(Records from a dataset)
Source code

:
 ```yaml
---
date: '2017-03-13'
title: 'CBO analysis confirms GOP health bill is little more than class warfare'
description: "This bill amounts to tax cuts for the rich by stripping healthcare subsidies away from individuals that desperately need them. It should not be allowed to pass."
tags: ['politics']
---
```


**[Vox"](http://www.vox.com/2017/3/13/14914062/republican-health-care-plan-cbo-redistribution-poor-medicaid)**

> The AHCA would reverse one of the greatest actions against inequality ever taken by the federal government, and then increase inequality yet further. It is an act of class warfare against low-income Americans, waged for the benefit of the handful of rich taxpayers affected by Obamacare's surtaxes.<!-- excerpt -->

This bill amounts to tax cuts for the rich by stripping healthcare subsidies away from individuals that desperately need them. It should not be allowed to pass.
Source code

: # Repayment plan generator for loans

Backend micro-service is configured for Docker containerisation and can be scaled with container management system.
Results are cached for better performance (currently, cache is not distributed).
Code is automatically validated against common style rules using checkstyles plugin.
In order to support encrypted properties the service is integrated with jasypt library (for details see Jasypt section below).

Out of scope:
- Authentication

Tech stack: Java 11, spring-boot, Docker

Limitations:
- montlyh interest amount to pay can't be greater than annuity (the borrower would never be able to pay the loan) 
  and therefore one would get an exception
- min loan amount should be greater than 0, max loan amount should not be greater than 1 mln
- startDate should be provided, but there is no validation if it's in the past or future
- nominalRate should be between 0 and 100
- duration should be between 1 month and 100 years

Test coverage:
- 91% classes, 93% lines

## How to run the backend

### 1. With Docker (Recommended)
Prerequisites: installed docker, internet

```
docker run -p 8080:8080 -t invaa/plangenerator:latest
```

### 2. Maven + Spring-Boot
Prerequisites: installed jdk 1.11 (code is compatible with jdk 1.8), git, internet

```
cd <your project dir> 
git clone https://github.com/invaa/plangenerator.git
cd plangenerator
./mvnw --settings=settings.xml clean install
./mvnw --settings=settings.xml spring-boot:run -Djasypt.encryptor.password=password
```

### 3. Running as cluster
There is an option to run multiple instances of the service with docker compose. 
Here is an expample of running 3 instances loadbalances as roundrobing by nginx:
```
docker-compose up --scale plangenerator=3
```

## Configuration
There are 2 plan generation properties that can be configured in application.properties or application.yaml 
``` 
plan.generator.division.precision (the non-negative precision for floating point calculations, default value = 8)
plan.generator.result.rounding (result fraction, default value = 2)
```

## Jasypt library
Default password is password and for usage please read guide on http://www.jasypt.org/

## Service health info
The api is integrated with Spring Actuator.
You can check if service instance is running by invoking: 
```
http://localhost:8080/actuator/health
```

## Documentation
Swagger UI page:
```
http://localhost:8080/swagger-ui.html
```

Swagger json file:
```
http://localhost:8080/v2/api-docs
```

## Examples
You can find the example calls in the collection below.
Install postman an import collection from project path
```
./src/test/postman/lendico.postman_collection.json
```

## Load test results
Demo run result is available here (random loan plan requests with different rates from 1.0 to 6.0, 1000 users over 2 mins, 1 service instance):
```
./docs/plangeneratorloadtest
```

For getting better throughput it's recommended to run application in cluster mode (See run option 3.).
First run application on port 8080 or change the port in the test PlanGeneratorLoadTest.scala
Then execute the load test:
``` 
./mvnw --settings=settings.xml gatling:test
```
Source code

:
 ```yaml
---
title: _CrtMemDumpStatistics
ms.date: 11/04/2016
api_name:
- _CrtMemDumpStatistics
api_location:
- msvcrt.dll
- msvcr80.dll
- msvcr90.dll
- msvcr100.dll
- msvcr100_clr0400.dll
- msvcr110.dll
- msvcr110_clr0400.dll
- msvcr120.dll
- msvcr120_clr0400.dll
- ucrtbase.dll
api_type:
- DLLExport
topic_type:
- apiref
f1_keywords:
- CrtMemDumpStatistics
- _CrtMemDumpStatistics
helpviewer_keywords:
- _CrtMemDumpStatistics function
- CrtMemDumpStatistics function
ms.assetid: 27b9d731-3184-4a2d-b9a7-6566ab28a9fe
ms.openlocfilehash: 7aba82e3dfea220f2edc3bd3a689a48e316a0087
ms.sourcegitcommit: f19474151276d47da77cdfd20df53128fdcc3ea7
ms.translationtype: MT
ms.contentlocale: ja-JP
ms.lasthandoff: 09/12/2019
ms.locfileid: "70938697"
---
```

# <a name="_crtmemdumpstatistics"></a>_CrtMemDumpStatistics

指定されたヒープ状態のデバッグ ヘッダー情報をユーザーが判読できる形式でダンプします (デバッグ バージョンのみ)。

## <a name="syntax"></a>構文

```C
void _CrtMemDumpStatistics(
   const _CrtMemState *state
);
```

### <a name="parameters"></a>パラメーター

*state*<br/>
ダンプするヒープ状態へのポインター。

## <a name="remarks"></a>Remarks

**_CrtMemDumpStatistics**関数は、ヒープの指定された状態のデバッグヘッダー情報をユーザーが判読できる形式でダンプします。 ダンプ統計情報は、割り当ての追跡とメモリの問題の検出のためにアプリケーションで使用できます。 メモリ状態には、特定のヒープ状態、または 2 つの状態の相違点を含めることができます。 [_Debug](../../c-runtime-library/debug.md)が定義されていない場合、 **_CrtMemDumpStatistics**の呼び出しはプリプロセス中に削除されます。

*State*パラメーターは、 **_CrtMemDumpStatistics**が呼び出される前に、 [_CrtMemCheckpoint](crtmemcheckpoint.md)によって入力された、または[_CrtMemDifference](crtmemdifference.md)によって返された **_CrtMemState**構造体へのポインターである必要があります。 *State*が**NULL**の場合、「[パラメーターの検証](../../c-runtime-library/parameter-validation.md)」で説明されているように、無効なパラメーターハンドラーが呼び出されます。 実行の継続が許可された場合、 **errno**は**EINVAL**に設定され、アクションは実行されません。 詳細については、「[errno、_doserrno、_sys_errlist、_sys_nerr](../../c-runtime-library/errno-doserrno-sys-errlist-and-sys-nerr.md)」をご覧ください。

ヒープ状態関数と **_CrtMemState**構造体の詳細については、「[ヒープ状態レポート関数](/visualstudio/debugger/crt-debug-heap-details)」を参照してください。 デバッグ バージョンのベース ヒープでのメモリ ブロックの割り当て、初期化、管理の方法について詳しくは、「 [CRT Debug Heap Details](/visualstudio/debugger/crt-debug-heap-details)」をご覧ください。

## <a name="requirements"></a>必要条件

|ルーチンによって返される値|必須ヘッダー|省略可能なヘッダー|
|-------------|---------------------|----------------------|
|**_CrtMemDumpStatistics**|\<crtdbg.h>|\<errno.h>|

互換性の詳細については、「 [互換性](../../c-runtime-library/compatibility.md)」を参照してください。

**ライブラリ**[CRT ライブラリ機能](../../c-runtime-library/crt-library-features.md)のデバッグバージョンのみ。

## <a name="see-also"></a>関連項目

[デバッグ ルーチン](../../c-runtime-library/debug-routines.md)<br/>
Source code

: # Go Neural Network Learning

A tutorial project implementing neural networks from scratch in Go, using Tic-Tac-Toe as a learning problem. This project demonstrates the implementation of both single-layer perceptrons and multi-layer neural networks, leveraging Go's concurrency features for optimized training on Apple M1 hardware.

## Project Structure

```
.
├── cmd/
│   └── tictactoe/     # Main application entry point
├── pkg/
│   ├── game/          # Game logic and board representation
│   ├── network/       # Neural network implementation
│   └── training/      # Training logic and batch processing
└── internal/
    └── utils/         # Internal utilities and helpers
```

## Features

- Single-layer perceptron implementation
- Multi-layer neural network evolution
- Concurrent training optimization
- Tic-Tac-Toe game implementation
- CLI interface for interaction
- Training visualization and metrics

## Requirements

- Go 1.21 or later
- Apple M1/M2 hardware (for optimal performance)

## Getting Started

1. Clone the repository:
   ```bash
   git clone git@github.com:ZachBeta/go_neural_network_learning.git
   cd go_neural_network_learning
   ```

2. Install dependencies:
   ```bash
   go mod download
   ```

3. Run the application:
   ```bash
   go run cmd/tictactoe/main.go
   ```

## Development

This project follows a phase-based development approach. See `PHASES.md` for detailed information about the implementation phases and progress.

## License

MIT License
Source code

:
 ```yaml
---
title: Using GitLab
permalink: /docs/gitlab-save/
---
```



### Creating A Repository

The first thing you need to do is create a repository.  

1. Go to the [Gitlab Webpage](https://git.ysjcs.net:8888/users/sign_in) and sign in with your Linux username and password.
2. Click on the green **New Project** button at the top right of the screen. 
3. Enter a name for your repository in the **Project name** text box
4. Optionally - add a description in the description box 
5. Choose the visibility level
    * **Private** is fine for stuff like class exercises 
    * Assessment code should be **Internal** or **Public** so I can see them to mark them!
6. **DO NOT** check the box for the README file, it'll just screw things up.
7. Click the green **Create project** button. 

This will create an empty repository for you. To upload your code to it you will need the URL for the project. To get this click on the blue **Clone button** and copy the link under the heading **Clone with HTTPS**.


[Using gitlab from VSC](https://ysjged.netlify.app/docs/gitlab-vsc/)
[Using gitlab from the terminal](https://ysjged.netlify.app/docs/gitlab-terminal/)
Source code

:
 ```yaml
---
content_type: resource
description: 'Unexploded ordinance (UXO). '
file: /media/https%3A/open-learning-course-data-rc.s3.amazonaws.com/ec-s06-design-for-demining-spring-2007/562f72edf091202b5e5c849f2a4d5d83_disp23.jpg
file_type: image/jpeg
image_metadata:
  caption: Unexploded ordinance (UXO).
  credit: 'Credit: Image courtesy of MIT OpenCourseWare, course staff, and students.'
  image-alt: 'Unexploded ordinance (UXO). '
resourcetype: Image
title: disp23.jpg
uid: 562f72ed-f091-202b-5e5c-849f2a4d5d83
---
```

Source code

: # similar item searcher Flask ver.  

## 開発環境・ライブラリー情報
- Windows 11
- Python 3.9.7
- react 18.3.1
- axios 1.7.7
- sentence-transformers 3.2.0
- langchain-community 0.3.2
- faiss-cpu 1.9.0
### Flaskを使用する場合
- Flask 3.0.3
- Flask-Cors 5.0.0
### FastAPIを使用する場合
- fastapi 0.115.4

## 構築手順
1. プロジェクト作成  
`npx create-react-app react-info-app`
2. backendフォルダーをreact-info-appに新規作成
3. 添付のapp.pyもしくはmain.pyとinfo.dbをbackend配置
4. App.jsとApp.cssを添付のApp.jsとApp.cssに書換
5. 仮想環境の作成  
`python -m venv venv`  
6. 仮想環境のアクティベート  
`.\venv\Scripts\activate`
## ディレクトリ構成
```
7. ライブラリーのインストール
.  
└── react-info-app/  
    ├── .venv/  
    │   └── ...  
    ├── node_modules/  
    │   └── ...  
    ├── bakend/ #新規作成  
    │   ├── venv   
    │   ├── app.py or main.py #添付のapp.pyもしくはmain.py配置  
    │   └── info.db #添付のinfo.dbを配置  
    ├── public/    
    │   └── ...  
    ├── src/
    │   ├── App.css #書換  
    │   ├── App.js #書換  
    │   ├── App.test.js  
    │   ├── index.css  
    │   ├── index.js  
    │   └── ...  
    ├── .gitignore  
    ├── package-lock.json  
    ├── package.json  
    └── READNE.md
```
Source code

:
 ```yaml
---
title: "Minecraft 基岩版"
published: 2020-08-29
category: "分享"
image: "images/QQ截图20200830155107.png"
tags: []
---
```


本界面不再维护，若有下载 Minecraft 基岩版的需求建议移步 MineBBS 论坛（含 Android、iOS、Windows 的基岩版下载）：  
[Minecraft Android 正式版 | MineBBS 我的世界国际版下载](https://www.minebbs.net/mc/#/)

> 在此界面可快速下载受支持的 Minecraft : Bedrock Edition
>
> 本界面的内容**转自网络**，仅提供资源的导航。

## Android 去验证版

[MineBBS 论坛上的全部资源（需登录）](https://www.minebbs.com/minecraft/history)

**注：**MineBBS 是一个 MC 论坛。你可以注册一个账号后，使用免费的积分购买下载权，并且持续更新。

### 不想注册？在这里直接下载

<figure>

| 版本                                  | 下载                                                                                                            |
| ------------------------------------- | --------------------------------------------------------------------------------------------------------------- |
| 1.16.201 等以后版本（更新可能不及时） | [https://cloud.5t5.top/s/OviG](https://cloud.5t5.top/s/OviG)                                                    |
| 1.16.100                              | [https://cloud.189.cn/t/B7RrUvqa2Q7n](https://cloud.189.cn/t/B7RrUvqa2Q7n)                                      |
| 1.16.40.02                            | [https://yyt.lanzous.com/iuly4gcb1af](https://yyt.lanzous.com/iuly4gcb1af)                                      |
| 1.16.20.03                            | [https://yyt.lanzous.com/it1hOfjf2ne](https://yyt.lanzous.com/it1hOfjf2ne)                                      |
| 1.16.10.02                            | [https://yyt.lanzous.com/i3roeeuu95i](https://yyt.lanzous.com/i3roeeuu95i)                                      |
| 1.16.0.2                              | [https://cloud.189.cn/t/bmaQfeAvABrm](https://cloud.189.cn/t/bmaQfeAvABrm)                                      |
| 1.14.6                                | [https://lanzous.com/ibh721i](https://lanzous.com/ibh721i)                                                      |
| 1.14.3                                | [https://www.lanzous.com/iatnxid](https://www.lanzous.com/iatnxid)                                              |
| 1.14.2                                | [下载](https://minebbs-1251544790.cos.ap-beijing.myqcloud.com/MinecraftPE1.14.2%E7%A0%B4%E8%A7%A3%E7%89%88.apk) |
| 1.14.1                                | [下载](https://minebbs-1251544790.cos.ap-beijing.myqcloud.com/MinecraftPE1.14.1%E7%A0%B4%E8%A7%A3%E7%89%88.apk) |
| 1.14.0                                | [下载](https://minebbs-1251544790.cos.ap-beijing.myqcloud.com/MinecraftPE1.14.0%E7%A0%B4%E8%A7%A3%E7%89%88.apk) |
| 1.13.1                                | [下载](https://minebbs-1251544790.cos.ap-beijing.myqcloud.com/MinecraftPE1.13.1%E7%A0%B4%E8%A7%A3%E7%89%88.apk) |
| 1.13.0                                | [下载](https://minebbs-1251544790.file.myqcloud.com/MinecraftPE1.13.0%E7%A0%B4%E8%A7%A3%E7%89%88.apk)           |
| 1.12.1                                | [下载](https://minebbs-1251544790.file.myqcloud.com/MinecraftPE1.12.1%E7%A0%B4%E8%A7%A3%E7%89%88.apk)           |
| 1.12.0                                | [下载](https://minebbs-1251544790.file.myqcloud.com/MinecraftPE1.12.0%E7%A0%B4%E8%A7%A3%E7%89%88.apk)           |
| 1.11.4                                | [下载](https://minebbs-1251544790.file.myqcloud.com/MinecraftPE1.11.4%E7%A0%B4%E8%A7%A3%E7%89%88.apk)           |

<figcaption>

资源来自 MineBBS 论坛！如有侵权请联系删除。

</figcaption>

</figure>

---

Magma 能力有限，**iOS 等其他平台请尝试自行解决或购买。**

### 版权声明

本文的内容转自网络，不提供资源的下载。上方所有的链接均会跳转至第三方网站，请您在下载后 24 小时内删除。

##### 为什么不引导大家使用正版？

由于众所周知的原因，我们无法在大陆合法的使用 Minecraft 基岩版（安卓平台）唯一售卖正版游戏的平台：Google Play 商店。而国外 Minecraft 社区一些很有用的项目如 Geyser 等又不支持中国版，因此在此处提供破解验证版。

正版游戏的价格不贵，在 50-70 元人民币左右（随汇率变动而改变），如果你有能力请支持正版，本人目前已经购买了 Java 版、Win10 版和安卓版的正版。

* [Problem description]: Wherever the string "button" appears in a line above, copy that line.

* [Problem solution]:
2. Click on the green **New Project** button at the top right of the screen. 
7. Click the green **Create project** button. 
This will create an empty repository for you. To upload your code to it you will need the URL for the project. To get this click on the blue **Clone button** and copy the link under the heading **Clone with HTTPS**.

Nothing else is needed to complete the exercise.